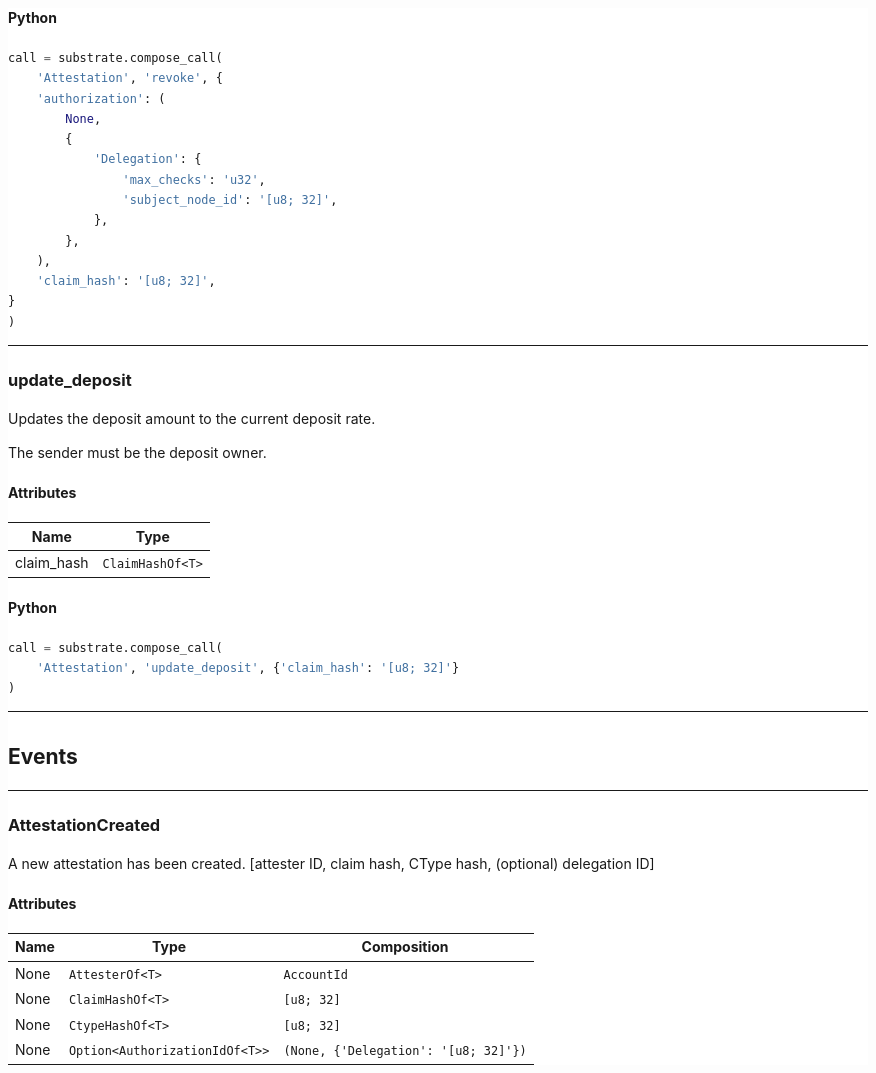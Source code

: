 #### Python
```python
call = substrate.compose_call(
    'Attestation', 'revoke', {
    'authorization': (
        None,
        {
            'Delegation': {
                'max_checks': 'u32',
                'subject_node_id': '[u8; 32]',
            },
        },
    ),
    'claim_hash': '[u8; 32]',
}
)
```

---------
### update_deposit
Updates the deposit amount to the current deposit rate.

The sender must be the deposit owner.
#### Attributes
| Name | Type |
| -------- | -------- | 
| claim_hash | `ClaimHashOf<T>` | 

#### Python
```python
call = substrate.compose_call(
    'Attestation', 'update_deposit', {'claim_hash': '[u8; 32]'}
)
```

---------
## Events

---------
### AttestationCreated
A new attestation has been created.
\[attester ID, claim hash, CType hash, (optional) delegation ID\]
#### Attributes
| Name | Type | Composition
| -------- | -------- | -------- |
| None | `AttesterOf<T>` | ```AccountId```
| None | `ClaimHashOf<T>` | ```[u8; 32]```
| None | `CtypeHashOf<T>` | ```[u8; 32]```
| None | `Option<AuthorizationIdOf<T>>` | ```(None, {'Delegation': '[u8; 32]'})```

**Work instruction**.
Give back exactly the lines beginning at the one with "Updates the deposit" and ending at the final line of the material; both boundary lines belong in it.

**Solved exercise**.
Updates the deposit amount to the current deposit rate.

The sender must be the deposit owner.
#### Attributes
| Name | Type |
| -------- | -------- | 
| claim_hash | `ClaimHashOf<T>` | 

#### Python
```python
call = substrate.compose_call(
    'Attestation', 'update_deposit', {'claim_hash': '[u8; 32]'}
)
```

---------
## Events

---------
### AttestationCreated
A new attestation has been created.
\[attester ID, claim hash, CType hash, (optional) delegation ID\]
#### Attributes
| Name | Type | Composition
| -------- | -------- | -------- |
| None | `AttesterOf<T>` | ```AccountId```
| None | `ClaimHashOf<T>` | ```[u8; 32]```
| None | `CtypeHashOf<T>` | ```[u8; 32]```
| None | `Option<AuthorizationIdOf<T>>` | ```(None, {'Delegation': '[u8; 32]'})```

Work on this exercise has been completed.